Bir süre uyuyamayacağını biliyordu; uykusuzluk ondan binlerce geceyi çalmıştı. Jisung, sonunda huzursuz bir uykuya dalana kadar kulaklıklarından müzik dinledi tavandaki fayansları sayarak dalıyordu. Tam o sırada kapıda bir anahtarın sesini duydu ve kilit yavaşça döndü.
Aynı derecede koyu renkli giysiler ve çıkık elmacık kemikleri. Jisung'un oda arkadaşı neredeyse mermerden yapılmıştı ve Jisung neden gözlerini başka bir yerden ayırmaya çalıştığından emin değildi. Diğer çocuk biraz utangaç görünüyordu. Jisung onu gördüğünde kendinde garip hisler olduğunu fark fark etti: bariz hayranlık
"Ee... Ben Jisung. Yani Han Jisung." Kısa bir sessizliğin ardından Jisung kendini tanıttı. Oda arkadaşı hiçbir şey söylemeden içeri girmiş ve boş yatağın üzerine birkaç şey atmıştı.
Hala Kore isimlendirme sistemine alışmaya çalışıyordu ve kendisini neredeyse Jisung Han olarak tanıttığı için kendini garip hissediyordu.
Aldığı tek yanıt "Harika" oldu. Jisung endişeyle diğer çocuğa baktı.
"Adın ne?" sonunda sordu.
'Lee Minho,' diye yanıtladı Lee Minho.
"Harika! Birinci sını mısın? Ben Öyleyim. İngiltere'den Seul'e yeni taşındım, bu yüzden tüm bunları biraz... garip buluyorum," dedi Jisung, umutsuzca konuşmaya zorlamak için."Hayır, ikinci sınıftayım." Jisung cümlenin sonundaki noktayı neredeyse duyabiliyordu.
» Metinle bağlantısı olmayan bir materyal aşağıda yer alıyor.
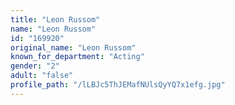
 ```yaml
---
title: "Leon Russom"
name: "Leon Russom"
id: "169920"
original_name: "Leon Russom"
known_for_department: "Acting"
gender: "2"
adult: "false"
profile_path: "/lLBJc5ThJEMafNUlsQyYQ7x1efg.jpg"
---
```

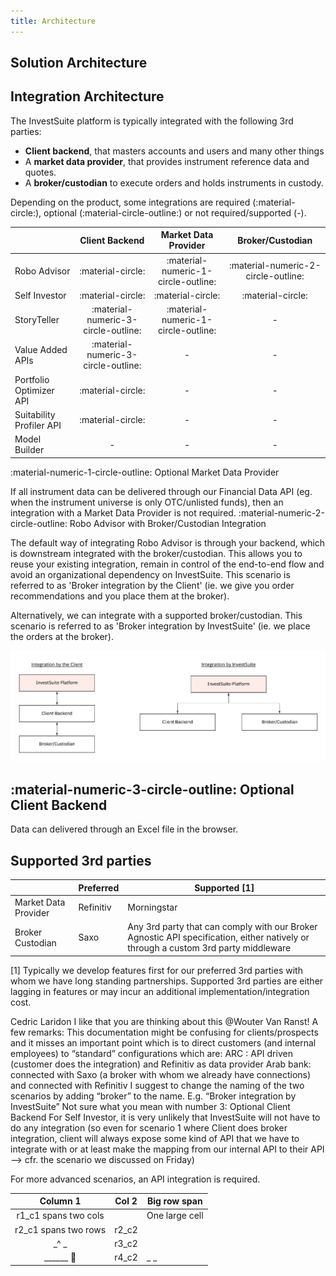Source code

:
 ```yaml
---
title: Architecture
---
```


## Solution Architecture

## Integration Architecture

The InvestSuite platform is typically integrated with the following 3rd parties:

- **Client backend**, that masters accounts and users and many other things
- A **market data provider**, that provides instrument reference data and quotes.
- A **broker/custodian** to execute orders and holds instruments in custody.

Depending on the product, some integrations are required (:material-circle:), optional (:material-circle-outline:) or not required/supported (-).

|   | Client Backend | Market Data Provider | Broker/Custodian |
|---|:---:|:---:|:---:|
| Robo Advisor  | :material-circle: | :material-numeric-1-circle-outline: | :material-numeric-2-circle-outline: |
| Self Investor | :material-circle: | :material-circle: | :material-circle: |
| StoryTeller   | :material-numeric-3-circle-outline: | :material-numeric-1-circle-outline: |  - |
| Value Added APIs   | :material-numeric-3-circle-outline: | - | - |
| Portfolio Optimizer API  | :material-circle: | - | - |
| Suitability Profiler API  | :material-circle: | - | - |
| Model Builder  | - | - | - |

<!-- We are also considering making Optimizer stateless. I think that is where you draw the line between requiring a backend or not, right?
the stateless/stateful distinction is good -- i agree with the interpretation that stateless == does not require a backend (even though the only way to access the API is through your backend) -->

:material-numeric-1-circle-outline: Optional Market Data Provider

If all instrument data can be delivered through our Financial Data API (eg. when the instrument universe is only OTC/unlisted funds), then an integration with a Market Data Provider is not required.
:material-numeric-2-circle-outline: Robo Advisor with Broker/Custodian Integration

The default way of integrating Robo Advisor is through your backend, which is downstream integrated with the broker/custodian. This allows you to reuse your existing integration, remain in control of the end-to-end flow and avoid an organizational dependency on InvestSuite. This scenario is referred to as 'Broker integration by the Client' (ie. we give you order recommendations and you place them at the broker).

Alternatively, we can integrate with a supported broker/custodian. This scenario is referred to as 'Broker integration by InvestSuite' (ie. we place the orders at the broker).

![](robo_integration_options.jpg)

## :material-numeric-3-circle-outline: Optional Client Backend

Data can delivered through an Excel file in the browser.

## Supported 3rd parties

|   | Preferred | Supported [1] |
|---|---|---|
| Market Data Provider | Refinitiv | Morningstar |
| Broker Custodian | Saxo | Any 3rd party that can comply with our Broker Agnostic API specification, either natively or through a custom 3rd party middleware |

[1] Typically we develop features first for our preferred 3rd parties with whom we have long standing partnerships. Supported 3rd parties are either lagging in features or may incur an additional implementation/integration cost.





Cedric Laridon  I like that you are thinking about this @Wouter Van Ranst! A few remarks:
This documentation might be confusing for clients/prospects and it misses an important point which is to direct customers (and internal employees) to “standard” configurations which are:
ARC : API driven (customer does the integration) and Refinitiv as data provider
Arab bank: connected with Saxo (a broker with whom we already have connections) and connected with Refinitiv
I suggest to change the naming of the two scenarios by adding “broker” to the name. E.g. “Broker integration by InvestSuite”
Not sure what you mean with number 3: Optional Client Backend
For Self Investor, it is very unlikely that InvestSuite will not have to do any integration (so even for scenario 1 where Client does broker integration, client will always expose some kind of API that we have to integrate with or at least make the mapping from our internal API to their API --> cfr. the scenario we discussed on Friday)




For more advanced scenarios, an API integration is required.




| Column 1                | Col 2 | Big row span   |
|:-----------------------:|-------| -------------- |
| r1_c1 spans two cols           || One large cell |
| r2_c1 spans two rows    | r2_c2 |                |
|_^                      _| r3_c2 |                |
|    ______ &#20;         | r4_c2 |_              _|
"Ne okuyorsun?" Jisung sordu. "Sen... Müzik yapıyor musun?"
Diğer çocuğun konuşmakta ne kadar isteksiz göründüğü fark etti tereddütlebaktı. Minho'nun sırtı ona dönüktü, odanın kendi tarafında bir şeyler yapmakla meşguldü. Sonunda baktığında dikkati dağılmış görünüyordu.
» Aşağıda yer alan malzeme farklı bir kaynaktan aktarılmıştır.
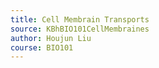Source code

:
 ```yaml
---
title: Cell Membrain Transports
source: KBhBIO101CellMembraines
author: Houjun Liu
course: BIO101
---
```


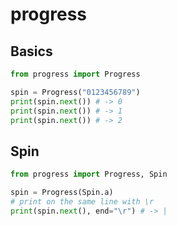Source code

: # progress

## Basics
```python
from progress import Progress

spin = Progress("0123456789")
print(spin.next()) # -> 0
print(spin.next()) # -> 1
print(spin.next()) # -> 2
```

## Spin
```python
from progress import Progress, Spin

spin = Progress(Spin.a)
# print on the same line with \r
print(spin.next(), end="\r") # -> |
```
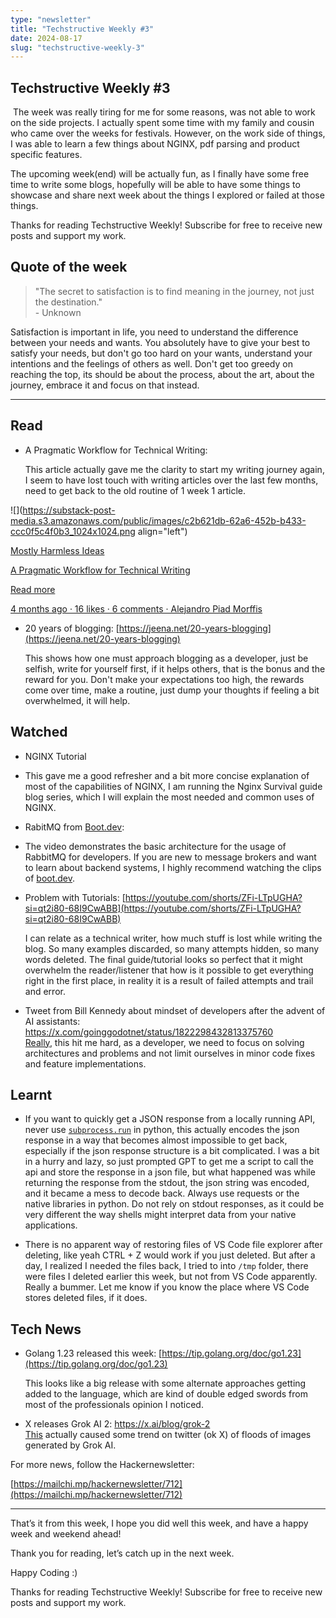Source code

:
 ```yaml
---
type: "newsletter"
title: "Techstructive Weekly #3"
date: 2024-08-17
slug: "techstructive-weekly-3"
---
```


## Techstructive Weekly #3

 The week was really tiring for me for some reasons, was not able to work on the side projects. I actually spent some time with my family and cousin who came over the weeks for festivals. However, on the work side of things, I was able to learn a few things about NGINX, pdf parsing and product specific features.

The upcoming week(end) will be actually fun, as I finally have some free time to write some blogs, hopefully will be able to have some things to showcase and share next week about the things I explored or failed at those things.

Thanks for reading Techstructive Weekly! Subscribe for free to receive new posts and support my work.

## Quote of the week

> "The secret to satisfaction is to find meaning in the journey, not just the destination."  
> \- Unknown

Satisfaction is important in life, you need to understand the difference between your needs and wants. You absolutely have to give your best to satisfy your needs, but don't go too hard on your wants, understand your intentions and the feelings of others as well. Don't get too greedy on reaching the top, its should be about the process, about the art, about the journey, embrace it and focus on that instead.

---

## Read

* A Pragmatic Workflow for Technical Writing:
    
    This article actually gave me the clarity to start my writing journey again, I seem to have lost touch with writing articles over the last few months, need to get back to the old routine of 1 week 1 article.
    

![](https://substack-post-media.s3.amazonaws.com/public/images/c2b621db-62a6-452b-b433-ccc0f5c4f0b3_1024x1024.png align="left")

[Mostly Harmless Ideas](https://blog.apiad.net/p/a-pragmatic-workflow-for-technical?utm_source=substack&utm_campaign=post_embed&utm_medium=web)

[A Pragmatic Workflow for Technical Writing](https://blog.apiad.net/p/a-pragmatic-workflow-for-technical?utm_source=substack&utm_campaign=post_embed&utm_medium=web)

[Read more](https://blog.apiad.net/p/a-pragmatic-workflow-for-technical?utm_source=substack&utm_campaign=post_embed&utm_medium=web)

[4 months ago · 16 likes · 6 comments · Alejandro Piad Morffis](https://blog.apiad.net/p/a-pragmatic-workflow-for-technical?utm_source=substack&utm_campaign=post_embed&utm_medium=web)

* 20 years of blogging: [https://jeena.net/20-years-blogging](https://jeena.net/20-years-blogging)
    
    This shows how one must approach blogging as a developer, just be selfish, write for yourself first, if it helps others, that is the bonus and the reward for you. Don't make your expectations too high, the rewards come over time, make a routine, just dump your thoughts if feeling a bit overwhelmed, it will help.
    

## Watched

* NGINX Tutorial
    

* This gave me a good refresher and a bit more concise explanation of most of the capabilities of NGINX, I am running the Nginx Survival guide blog series, which I will explain the most needed and common uses of NGINX.
    
* RabitMQ from [Boot.dev](http://Boot.dev):
    

* The video demonstrates the basic architecture for the usage of RabbitMQ for developers. If you are new to message brokers and want to learn about backend systems, I highly recommend watching the clips of [boot.dev](http://boot.dev).
    
* Problem with Tutorials: [https://youtube.com/shorts/ZFi-LTpUGHA?si=qt2i80-68I9CwABB](https://youtube.com/shorts/ZFi-LTpUGHA?si=qt2i80-68I9CwABB)
    
    I can relate as a technical writer, how much stuff is lost while writing the blog. So many examples discarded, so many attempts hidden, so many words deleted. The final guide/tutorial looks so perfect that it might overwhelm the reader/listener that how is it possible to get everything right in the first place, in reality it is a result of failed attempts and trail and error.
    
* Tweet from Bill Kennedy about mindset of developers after the advent of AI assistants: [https://x.com/goinggodotnet/status/1822298432813375760  
    Really](https://x.com/goinggodotnet/status/1822298432813375760￼Really), this hit me hard, as a developer, we need to focus on solving architectures and problems and not limit ourselves in minor code fixes and feature implementations.
    

## Learnt

* If you want to quickly get a JSON response from a locally running API, never use [`subprocess.run`](http://subprocess.run) in python, this actually encodes the json response in a way that becomes almost impossible to get back, especially if the json response structure is a bit complicated. I was a bit in a hurry and lazy, so just prompted GPT to get me a script to call the api and store the response in a json file, but what happened was while returning the response from the stdout, the json string was encoded, and it became a mess to decode back. Always use requests or the native libraries in python. Do not rely on stdout responses, as it could be very different the way shells might interpret data from your native applications.
    
* There is no apparent way of restoring files of VS Code file explorer after deleting, like yeah CTRL + Z would work if you just deleted. But after a day, I realized I needed the files back, I tried to into `/tmp` folder, there were files I deleted earlier this week, but not from VS Code apparently. Really a bummer. Let me know if you know the place where VS Code stores deleted files, if it does.
    

## Tech News

* Golang 1.23 released this week: [https://tip.golang.org/doc/go1.23](https://tip.golang.org/doc/go1.23)
    
    This looks like a big release with some alternate approaches getting added to the language, which are kind of double edged swords from most of the professionals opinion I noticed.
    
* X releases Grok AI 2: [https://x.ai/blog/grok-2  
    This](https://x.ai/blog/grok-2￼This) actually caused some trend on twitter (ok X) of floods of images generated by Grok AI.
    

For more news, follow the Hackernewsletter:

[https://mailchi.mp/hackernewsletter/712](https://mailchi.mp/hackernewsletter/712)

---

That’s it from this week, I hope you did well this week, and have a happy week and weekend ahead!

Thank you for reading, let’s catch up in the next week.

Happy Coding :)

Thanks for reading Techstructive Weekly! Subscribe for free to receive new posts and support my work.
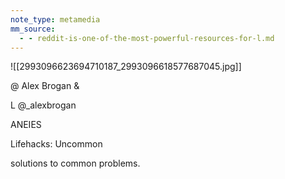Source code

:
 ```yaml
---
note_type: metamedia
mm_source:
  - - reddit-is-one-of-the-most-powerful-resources-for-l.md
---
```


![[2993096623694710187_2993096618577687045.jpg]]

@ Alex Brogan &

L @_alexbrogan

ANEIES

Lifehacks: Uncommon

solutions to common
problems.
"Üzgünüm. Bil diye söylüyorum, burada fazla durmam. Aslında oda arkadaşın olami için burada değilim, o yüzden lütfen benden bir şey bekleme. Ama muhtemelen seni buralarda görürüm ara sıra?" Minho konuşurken göz temasını sürdürdü. Bu Jisung'u sinirlendirdi.
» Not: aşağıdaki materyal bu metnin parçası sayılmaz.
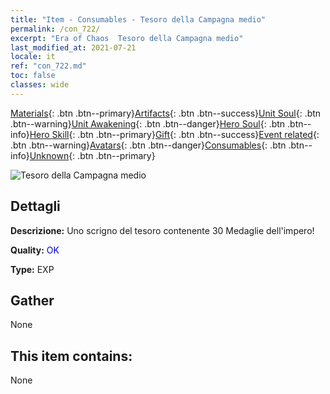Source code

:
 ```yaml
---
title: "Item - Consumables - Tesoro della Campagna medio"
permalink: /con_722/
excerpt: "Era of Chaos  Tesoro della Campagna medio"
last_modified_at: 2021-07-21
locale: it
ref: "con_722.md"
toc: false
classes: wide
---
```

 [Materials](/ItemsIT/){: .btn .btn--primary}[Artifacts](/ItemsIT/Artifacts/){: .btn .btn--success}[Unit Soul](/ItemsIT/UnitSoul/){: .btn .btn--warning}[Unit Awakening](/ItemsIT/UnitAwakening/){: .btn .btn--danger}[Hero Soul](/ItemsIT/HeroSoul/){: .btn .btn--info}[Hero Skill](/ItemsIT/HeroSkill/){: .btn .btn--primary}[Gift](/ItemsIT/Gift/){: .btn .btn--success}[Event related](/ItemsIT/Events/){: .btn .btn--warning}[Avatars](/ItemsIT/Avatars/){: .btn .btn--danger}[Consumables](/ItemsIT/Consumables/){: .btn .btn--info}[Unknown](/ItemsIT/Unknown/){: .btn .btn--primary}

 ![Tesoro della Campagna medio](/images/t/i_506.png)

## Dettagli
 **Descrizione:** Uno scrigno del tesoro contenente 30 Medaglie dell'impero!

 **Quality:** <span style="color: #0000CD">OK</span>

 **Type:** EXP

## Gather

  None

## This item contains:

  None

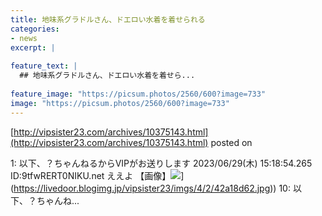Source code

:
 ```yaml
---
title: 地味系グラドルさん、ドエロい水着を着せられる
categories:
- news
excerpt: |
  
feature_text: |
  ## 地味系グラドルさん、ドエロい水着を着せら...
  
feature_image: "https://picsum.photos/2560/600?image=733"
image: "https://picsum.photos/2560/600?image=733"
---
```


[http://vipsister23.com/archives/10375143.html](http://vipsister23.com/archives/10375143.html)
posted on 

<!--more-->

1: 以下、？ちゃんねるからVIPがお送りします 2023/06/29(木) 15:18:54.265 ID:9tfwRERT0NIKU.net ええよ 【画像】![](https://livedoor.blogimg.jp/vipsister23/imgs/e/4/e458fb16.jpg[https://livedoor.blogimg.jp/vipsister23/imgs/4/2/42a18d62.jpg)](https://livedoor.blogimg.jp/vipsister23/imgs/4/2/42a18d62.jpg)) 10: 以下、？ちゃんね...
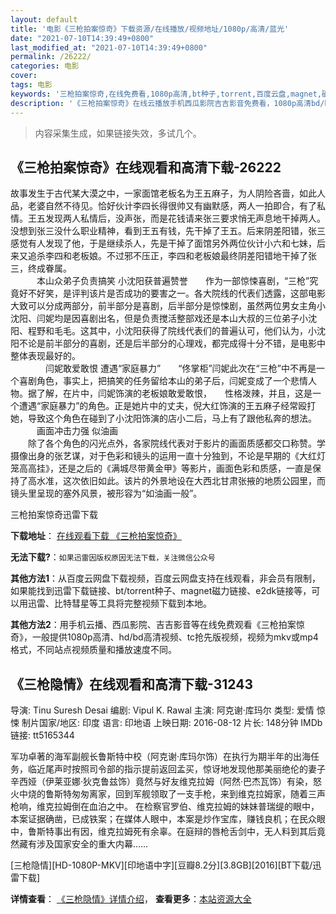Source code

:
 ```yaml
---
layout: default
title: '电影《三枪拍案惊奇》下载资源/在线播放/视频地址/1080p/高清/蓝光'
date: "2021-07-10T14:39:49+0800"
last_modified_at: "2021-07-10T14:39:49+0800"
permalink: /26222/
categories: 电影
cover:
tags: 电影
keywords: '三枪拍案惊奇,在线免费看,1080p高清,bt种子,torrent,百度云盘,magnet,磁力链,迅雷下载资源'
description: '《三枪拍案惊奇》在线云播放手机西瓜影院吉吉影音免费看，1080p高清bd/hd未删减完整版和tc抢先枪版，mkv/mp4格式，附带bt/torrent种子、magnet/磁力链、百度云盘、网盘资源迅雷下载链接'
---
```


>内容采集生成，如果链接失效，多试几个。


## 《三枪拍案惊奇》在线观看和高清下载-26222

故事发生于古代某大漠之中，一家面馆老板名为王五麻子，为人阴险吝啬，如此人品，老婆自然不待见。恰好伙计李四长得很帅又有幽默感，两人一拍即合，有了私情。王五发现两人私情后，没声张，而是花钱请来张三要求悄无声息地干掉两人。没想到张三没什么职业精神，看到王五有钱，先干掉了王五。后来阴差阳错，张三感觉有人发现了他，于是继续杀人，先是干掉了面馆另外两位伙计小六和七妹，后来又追杀李四和老板娘。不过邪不压正，李四和老板娘最终阴差阳错地干掉了张三，终成眷属。<br />　　　本山众弟子负责搞笑 小沈阳获普遍赞誉　　作为一部惊悚喜剧，“三枪”究竟好不好笑，是评判该片是否成功的要害之一。各大院线的代表们透露，这部电影大致可以分成两部分，前半部分是喜剧，后半部分是惊悚剧，虽然两位男女主角小沈阳、闫妮均是因喜剧出名，但是负责搅活整部戏还是本山大叔的三位弟子小沈阳、程野和毛毛。这其中，小沈阳获得了院线代表们的普遍认可，他们认为，小沈阳不论是前半部分的喜剧，还是后半部分的心理戏，都完成得十分不错，是电影中整体表现最好的。<br />　　　　闫妮敢爱敢恨 遭遇“家庭暴力”　　“佟掌柜&rdquo;闫妮此次在&ldquo;三枪”中不再是一个喜剧角色，事实上，把搞笑的任务留给本山的弟子后，闫妮变成了一个悲情人物。据了解，在片中，闫妮饰演的老板娘敢爱敢恨，　　性格泼辣，并且，这是一个遭遇&ldquo;家庭暴力”的角色。正是她片中的丈夫，倪大红饰演的王五麻子经常殴打她，导致这个角色在碰到了小沈阳饰演的店小二后，马上有了跟他私奔的想法。<br />　　　画面冲击力强 似油画<br />　　除了各个角色的闪光点外，各家院线代表对于影片的画面质感都交口称赞。学摄像出身的张艺谋，对于色彩和镜头的运用一直十分独到，不论是早期的《大红灯笼高高挂》，还是之后的《满城尽带黄金甲》等影片，画面色彩和质感，一直是保持了高水准，这次依旧如此。该片的外景地设在大西北甘肃张掖的地质公园里，而镜头里呈现的塞外风景，被形容为“如油画一般&rdquo;。


三枪拍案惊奇迅雷下载

**下载地址**： [在线观看下载 《三枪拍案惊奇》](https://www.993dy.com//vod-detail-id-21940.html) 


**无法下载?**：`如果迅雷因版权原因无法下载，关注微信公众号 `

**其他方法1**：从百度云网盘下载视频，百度云网盘支持在线观看，非会员有限制，如果能找到迅雷下载链接、bt/torrent种子、magnet磁力链接、e2dk链接等，可以用迅雷、比特彗星等工具将完整视频下载到本地。

**其他方法2**：用手机云播、西瓜影院、吉吉影音等在线免费观看《三枪拍案惊奇》，一般提供1080p高清、hd/bd高清视频、tc抢先版视频，视频为mkv或mp4格式，不同站点视频质量和播放速度不同。


## 《三枪隐情》在线观看和高清下载-31243

导演: Tinu Suresh Desai 编剧: Vipul K. Rawal 主演: 阿克谢·库玛尔 类型: 爱情 惊悚 制片国家/地区: 印度 语言: 印地语 上映日期: 2016-08-12 片长: 148分钟 IMDb链接: tt5165344

军功卓著的海军副舰长鲁斯特中校（阿克谢·库玛尔饰）在执行为期半年的出海任务，临近尾声时按照司令部的指示提前返回孟买，惊讶地发现他那美丽绝伦的妻子辛西娅（伊莱亚娜·狄克鲁兹饰）竟然与好友维克拉姆（阿然·巴杰瓦饰）有染，怒火中烧的鲁斯特匆匆离家，回到军舰领取了一支手枪，来到维克拉姆家，随着三声枪响，维克拉姆倒在血泊之中。 在检察官罗伯、维克拉姆的妹妹普瑞缇的眼中，本案证据确凿，已成铁案；在媒体人眼中，本案是炒作宝库，赚钱良机；在民众眼中，鲁斯特事出有因，维克拉姆死有余辜。在庭辩的唇枪舌剑中，无人料到其后竟然藏有涉及国家安全的重大内幕……


[三枪隐情][HD-1080P-MKV][印地语中字][豆瓣8.2分][3.8GB][2016][BT下载/迅雷下载]

**详情查看**： [《三枪隐情》详情介绍](/movie/31243/)， **查看更多**：[本站资源大全](/movie/t/all/)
Jisung fark etmemişti ama Minho deri ceketi ve küçük bel çantası dışında tüm eşyalarını yatağın üzerinde bırakmıştı. İkisi de kolunun kıvrımında asılıydı. Jisung, Minho kapıya doğru döndüğünde çıkmak üzere olduğunu fark etti.
"Bekle-" Minho elini kapı koluna koyduğunda Jisung irkildi.
Ona bakmak için döndü, hafifçe kalkmış kaşı dışında yüz ifadesi tamamen boştu. Minho'nun küçük çocuğa bakışında soğuk bir şeyler vardı. Jisung duraksadı.
"Görüşürüz." diye bitirdi Jisung kısık sesiyle. Minho'nun yüzü değişmedi. Işığı kapattı ve gitti.
Jisung karanlığın tekrar etrafına yaklaştığını hissetti. Gözleri tavandaki fayanslara tekrar döndü.
Bu iyi bir yıl için kötü bir başlangıç, diye düşündü kendi kendine. Hepsi bu.